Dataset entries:
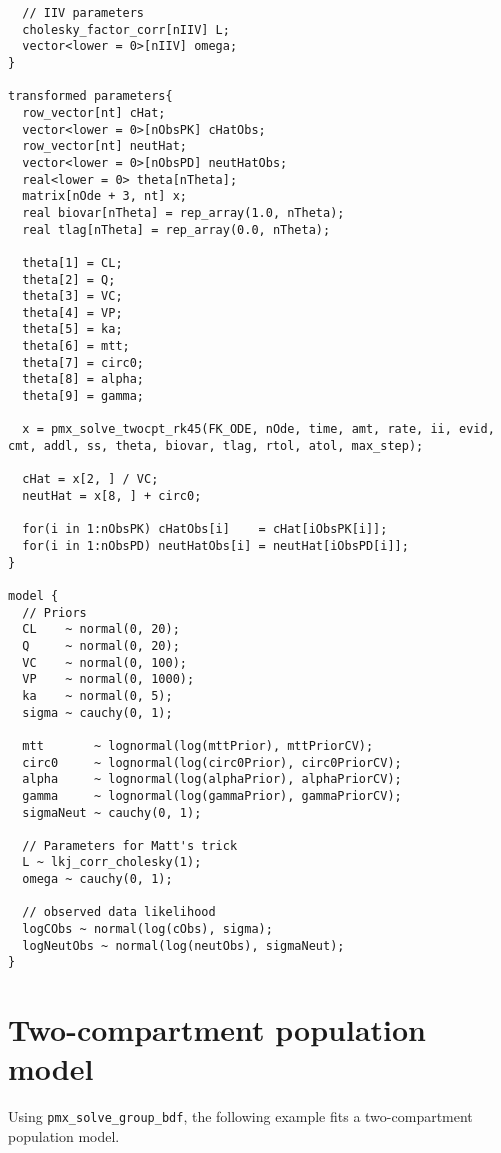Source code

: \documentclass[12pt, reqno, oneside]{amsbook}
\numberwithin{equation}{chapter}
\numberwithin{figure}{chapter}
\numberwithin{table}{chapter}
\theoremstyle{remark}
\begin{document}
\begin{verbatim}
  // IIV parameters
  cholesky_factor_corr[nIIV] L;
  vector<lower = 0>[nIIV] omega;
}

transformed parameters{
  row_vector[nt] cHat;
  vector<lower = 0>[nObsPK] cHatObs;
  row_vector[nt] neutHat;
  vector<lower = 0>[nObsPD] neutHatObs;
  real<lower = 0> theta[nTheta];
  matrix[nOde + 3, nt] x;
  real biovar[nTheta] = rep_array(1.0, nTheta);
  real tlag[nTheta] = rep_array(0.0, nTheta);

  theta[1] = CL;
  theta[2] = Q;
  theta[3] = VC;
  theta[4] = VP;
  theta[5] = ka;
  theta[6] = mtt;
  theta[7] = circ0;
  theta[8] = alpha;
  theta[9] = gamma;

  x = pmx_solve_twocpt_rk45(FK_ODE, nOde, time, amt, rate, ii, evid, cmt, addl, ss, theta, biovar, tlag, rtol, atol, max_step);

  cHat = x[2, ] / VC;
  neutHat = x[8, ] + circ0;

  for(i in 1:nObsPK) cHatObs[i]    = cHat[iObsPK[i]];
  for(i in 1:nObsPD) neutHatObs[i] = neutHat[iObsPD[i]];
}

model {
  // Priors
  CL    ~ normal(0, 20);
  Q     ~ normal(0, 20);
  VC    ~ normal(0, 100);
  VP    ~ normal(0, 1000);
  ka    ~ normal(0, 5);
  sigma ~ cauchy(0, 1);

  mtt       ~ lognormal(log(mttPrior), mttPriorCV);
  circ0     ~ lognormal(log(circ0Prior), circ0PriorCV);
  alpha     ~ lognormal(log(alphaPrior), alphaPriorCV);
  gamma     ~ lognormal(log(gammaPrior), gammaPriorCV);
  sigmaNeut ~ cauchy(0, 1);

  // Parameters for Matt's trick
  L ~ lkj_corr_cholesky(1);
  omega ~ cauchy(0, 1);

  // observed data likelihood
  logCObs ~ normal(log(cObs), sigma);
  logNeutObs ~ normal(log(neutObs), sigmaNeut);
}
\end{verbatim}

\section{Two-compartment population model}
\label{sec:orgbace525}
Using \texttt{pmx\_solve\_group\_bdf}, the following example fits a
two-compartment population model.
\end{document}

• TASK OBJECTIVE: An exact reprint of the records above is required, with all pictures left out.

• WRITTEN ANSWER:
Source code

: \documentclass[12pt, reqno, oneside]{amsbook}
\numberwithin{equation}{chapter}
\numberwithin{figure}{chapter}
\numberwithin{table}{chapter}
\theoremstyle{remark}
\begin{document}
\begin{verbatim}
  // IIV parameters
  cholesky_factor_corr[nIIV] L;
  vector<lower = 0>[nIIV] omega;
}

transformed parameters{
  row_vector[nt] cHat;
  vector<lower = 0>[nObsPK] cHatObs;
  row_vector[nt] neutHat;
  vector<lower = 0>[nObsPD] neutHatObs;
  real<lower = 0> theta[nTheta];
  matrix[nOde + 3, nt] x;
  real biovar[nTheta] = rep_array(1.0, nTheta);
  real tlag[nTheta] = rep_array(0.0, nTheta);

  theta[1] = CL;
  theta[2] = Q;
  theta[3] = VC;
  theta[4] = VP;
  theta[5] = ka;
  theta[6] = mtt;
  theta[7] = circ0;
  theta[8] = alpha;
  theta[9] = gamma;

  x = pmx_solve_twocpt_rk45(FK_ODE, nOde, time, amt, rate, ii, evid, cmt, addl, ss, theta, biovar, tlag, rtol, atol, max_step);

  cHat = x[2, ] / VC;
  neutHat = x[8, ] + circ0;

  for(i in 1:nObsPK) cHatObs[i]    = cHat[iObsPK[i]];
  for(i in 1:nObsPD) neutHatObs[i] = neutHat[iObsPD[i]];
}

model {
  // Priors
  CL    ~ normal(0, 20);
  Q     ~ normal(0, 20);
  VC    ~ normal(0, 100);
  VP    ~ normal(0, 1000);
  ka    ~ normal(0, 5);
  sigma ~ cauchy(0, 1);

  mtt       ~ lognormal(log(mttPrior), mttPriorCV);
  circ0     ~ lognormal(log(circ0Prior), circ0PriorCV);
  alpha     ~ lognormal(log(alphaPrior), alphaPriorCV);
  gamma     ~ lognormal(log(gammaPrior), gammaPriorCV);
  sigmaNeut ~ cauchy(0, 1);

  // Parameters for Matt's trick
  L ~ lkj_corr_cholesky(1);
  omega ~ cauchy(0, 1);

  // observed data likelihood
  logCObs ~ normal(log(cObs), sigma);
  logNeutObs ~ normal(log(neutObs), sigmaNeut);
}
\end{verbatim}

\section{Two-compartment population model}
\label{sec:orgbace525}
Using \texttt{pmx\_solve\_group\_bdf}, the following example fits a
two-compartment population model.
\end{document}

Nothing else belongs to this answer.